Instructions to follow:
Across all the entries, tally the lines holding the word "Projeto", and give the number by itself.

(Beginning of Data records)

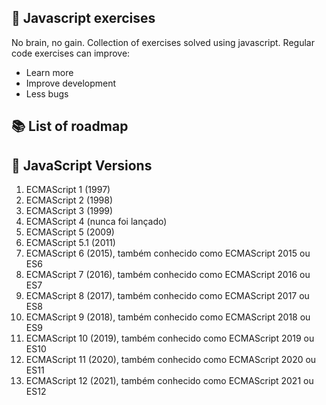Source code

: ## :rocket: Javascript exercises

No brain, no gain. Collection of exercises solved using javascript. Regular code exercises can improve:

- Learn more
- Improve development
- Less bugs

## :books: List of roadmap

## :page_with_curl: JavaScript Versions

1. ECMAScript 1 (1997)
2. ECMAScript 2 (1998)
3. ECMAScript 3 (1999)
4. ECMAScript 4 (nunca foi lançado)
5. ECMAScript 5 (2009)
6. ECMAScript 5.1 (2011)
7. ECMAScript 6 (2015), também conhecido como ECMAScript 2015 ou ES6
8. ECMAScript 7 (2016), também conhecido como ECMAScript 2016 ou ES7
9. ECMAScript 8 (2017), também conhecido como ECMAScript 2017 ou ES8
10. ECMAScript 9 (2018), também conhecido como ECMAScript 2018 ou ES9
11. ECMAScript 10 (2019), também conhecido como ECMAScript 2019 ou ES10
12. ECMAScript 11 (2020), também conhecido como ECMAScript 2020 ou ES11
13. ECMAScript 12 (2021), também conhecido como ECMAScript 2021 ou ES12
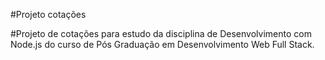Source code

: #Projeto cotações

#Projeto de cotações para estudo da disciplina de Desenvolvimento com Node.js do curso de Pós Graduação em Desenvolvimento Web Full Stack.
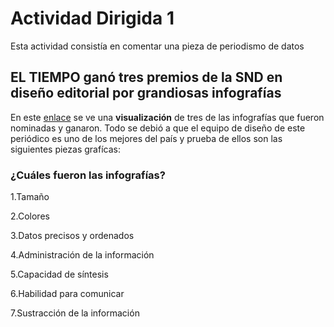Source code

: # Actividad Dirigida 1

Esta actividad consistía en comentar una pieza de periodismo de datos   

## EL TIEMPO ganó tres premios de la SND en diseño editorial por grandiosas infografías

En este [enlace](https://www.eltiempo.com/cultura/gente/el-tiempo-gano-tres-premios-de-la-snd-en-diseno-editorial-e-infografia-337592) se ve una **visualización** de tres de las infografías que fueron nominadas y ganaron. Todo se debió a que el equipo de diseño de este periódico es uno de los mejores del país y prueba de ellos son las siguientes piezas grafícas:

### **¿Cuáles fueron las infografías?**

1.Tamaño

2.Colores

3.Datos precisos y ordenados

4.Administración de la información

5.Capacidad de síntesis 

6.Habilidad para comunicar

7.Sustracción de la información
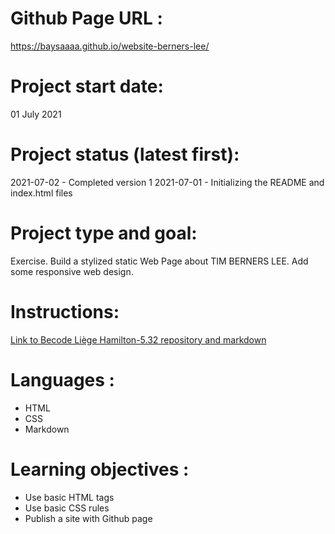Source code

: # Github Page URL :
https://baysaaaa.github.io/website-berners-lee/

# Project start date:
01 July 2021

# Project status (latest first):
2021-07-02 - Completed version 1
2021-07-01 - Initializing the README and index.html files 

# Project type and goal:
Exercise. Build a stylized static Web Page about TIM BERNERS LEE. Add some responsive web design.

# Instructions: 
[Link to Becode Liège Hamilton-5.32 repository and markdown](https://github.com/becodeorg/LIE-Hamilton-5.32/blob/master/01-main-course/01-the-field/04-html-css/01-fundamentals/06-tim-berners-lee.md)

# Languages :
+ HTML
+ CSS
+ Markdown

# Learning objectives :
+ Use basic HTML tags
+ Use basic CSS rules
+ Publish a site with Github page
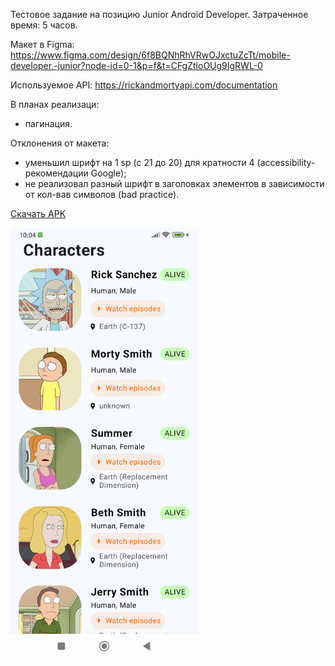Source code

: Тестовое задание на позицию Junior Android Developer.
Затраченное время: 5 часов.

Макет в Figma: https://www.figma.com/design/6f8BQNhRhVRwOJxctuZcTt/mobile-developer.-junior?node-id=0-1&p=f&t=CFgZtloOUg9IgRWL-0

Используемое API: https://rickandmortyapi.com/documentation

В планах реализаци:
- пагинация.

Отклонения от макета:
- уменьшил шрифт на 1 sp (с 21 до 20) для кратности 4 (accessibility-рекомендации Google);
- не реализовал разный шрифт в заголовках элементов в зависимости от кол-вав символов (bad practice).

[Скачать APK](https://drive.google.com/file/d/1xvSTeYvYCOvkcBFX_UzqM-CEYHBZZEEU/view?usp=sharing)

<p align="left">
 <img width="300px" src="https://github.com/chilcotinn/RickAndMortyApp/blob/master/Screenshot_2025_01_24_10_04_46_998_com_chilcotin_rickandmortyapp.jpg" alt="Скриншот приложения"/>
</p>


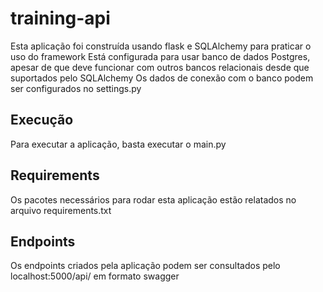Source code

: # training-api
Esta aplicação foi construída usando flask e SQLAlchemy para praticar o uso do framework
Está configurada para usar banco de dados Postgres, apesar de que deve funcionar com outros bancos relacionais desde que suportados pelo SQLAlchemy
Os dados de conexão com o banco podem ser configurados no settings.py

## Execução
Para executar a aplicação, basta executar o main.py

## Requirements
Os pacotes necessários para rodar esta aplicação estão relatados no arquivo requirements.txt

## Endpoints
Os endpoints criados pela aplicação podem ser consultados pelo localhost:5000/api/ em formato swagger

(End of Data records)

Exercise answer:
2